In 1956, the government decided to relocate the residents of squatters and Chuk Yuen Village in the resettlement area to high-rise residential blocks. Two Wong Tai Sin Estates, "Upper" and "Lower", were built. A special block with better in-house facilities was constructed for indigenous villagers. Originally, the Wong Tai Sin temple was threatened as it was within the development project. However, the Tung Wah Group of Hospitals successfully persuaded the government to preserve the temple.

The housing project of the two Wong Tai Sin Estates were completed in early 1960s. The name of Wong Tai Sin gradually gained popularity over Chuk Yuen, though the temple continues to use the address of No. 2 Chuk Yuen Village.

Later, the northern part of the settlement area was replaced with the Chuk Yuen North and Chuk Yuen South estates. The Chuk Yuen Bus Terminus at Chuk Yuen Road, between two estates, hosts many bus routes to other areas of Hong Kong.
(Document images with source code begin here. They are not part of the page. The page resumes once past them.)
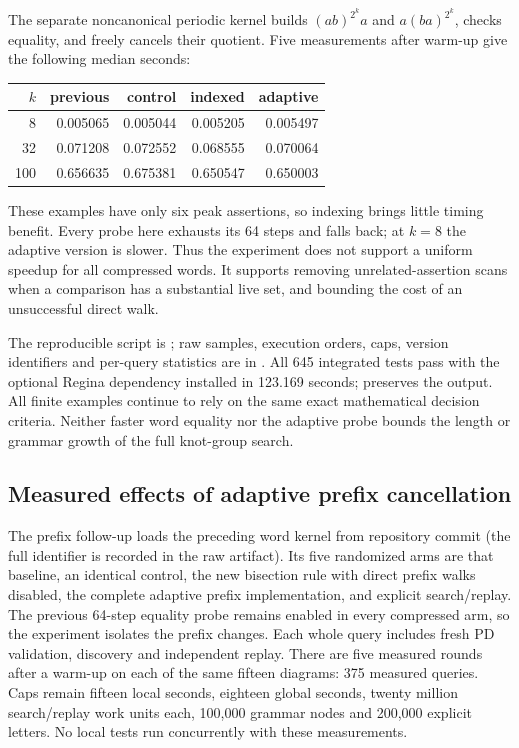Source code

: The separate noncanonical periodic kernel builds
$(ab)^{2^k}a$ and $a(ba)^{2^k}$, checks equality, and freely cancels their
quotient. Five measurements after warm-up give the following median seconds:
\begin{center}
\begin{tabular}{rrrrr}
\toprule
$k$ & previous & control & indexed & adaptive\\
\midrule
8 & 0.005065 & 0.005044 & 0.005205 & 0.005497\\
32 & 0.071208 & 0.072552 & 0.068555 & 0.070064\\
100 & 0.656635 & 0.675381 & 0.650547 & 0.650003\\
\bottomrule
\end{tabular}
\end{center}
These examples have only six peak assertions, so indexing brings little
timing benefit. Every probe here exhausts its 64 steps and falls back;
at $k=8$ the adaptive version is slower. Thus the experiment does not
support a uniform speedup for all compressed words. It supports removing
unrelated-assertion scans when a comparison has a substantial live set,
and bounding the cost of an unsuccessful direct walk.

The reproducible script is ; raw
samples, execution orders, caps, version identifiers and per-query statistics
are in .
All 645 integrated tests pass with the optional Regina dependency installed
in 123.169 seconds; 
preserves the output.
All finite examples continue to rely on the same exact mathematical
decision criteria. Neither faster word equality nor the adaptive probe
bounds the length or grammar growth of the full knot-group search.

\subsection{Measured effects of adaptive prefix cancellation}

The prefix follow-up loads the preceding word kernel from repository commit
 (the full identifier is recorded in the raw artifact).
Its five randomized arms
are that baseline, an identical control, the new bisection rule with direct
prefix walks disabled, the complete adaptive prefix implementation, and
explicit search/replay. The previous 64-step equality probe remains enabled
in every compressed arm, so the experiment isolates the prefix changes.
Each whole query includes fresh PD validation, discovery and independent
replay. There are five measured rounds after a warm-up on each of the same
fifteen diagrams: 375 measured queries. Caps remain fifteen local seconds,
eighteen global seconds, twenty million search/replay work units each,
100,000 grammar nodes and 200,000 explicit letters. No local tests run
concurrently with these measurements.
Nowadays, Chuk Yuen commonly refers to the estates, the bus terminus, and surroundings.

In the 2019 and 2020 policy addresses, the chief executive stated that the government intends to take back possession of the remaining Chuk Yuen United Village and to redevelop the land into high-density public housing.

==Notable buildings==

- The cloth factory Kwong Lung On, founded during the 1930s, and Wing Yuen Silk Factory, founded shortly after World War II, were both managed by the Tam family who still live in Chuk Yuen United Village today. In its heyday, the dual factories had a workforce of at least 40 people, with a dedicated worker's dormitories and canteen. They were well known among locals, and in the 1950s, their products were regarded highly by the name "Wong Tai Sin Cloth" (黃大仙綢). Because of the business, the Tam family became wealthy within the area, and managed to apply for water pipes, electricity, and telephone from the government. In the early 1950s the factory was the only place with a telephone in the entire village.
- Chuk Yuen Children's Reception Centre, at Fung Wong San Tsuen, a temporary home for children when their parents are not suitable to take care of them.
- The Salvation Army Chuk Yuen Corps was set up on 26 June 1956, as a vocational centre for youngsters with a primary school for children. It was opened by the then Governor of Hong Kong Sir Alexander Grantham and about one hundred distinguished guests attended.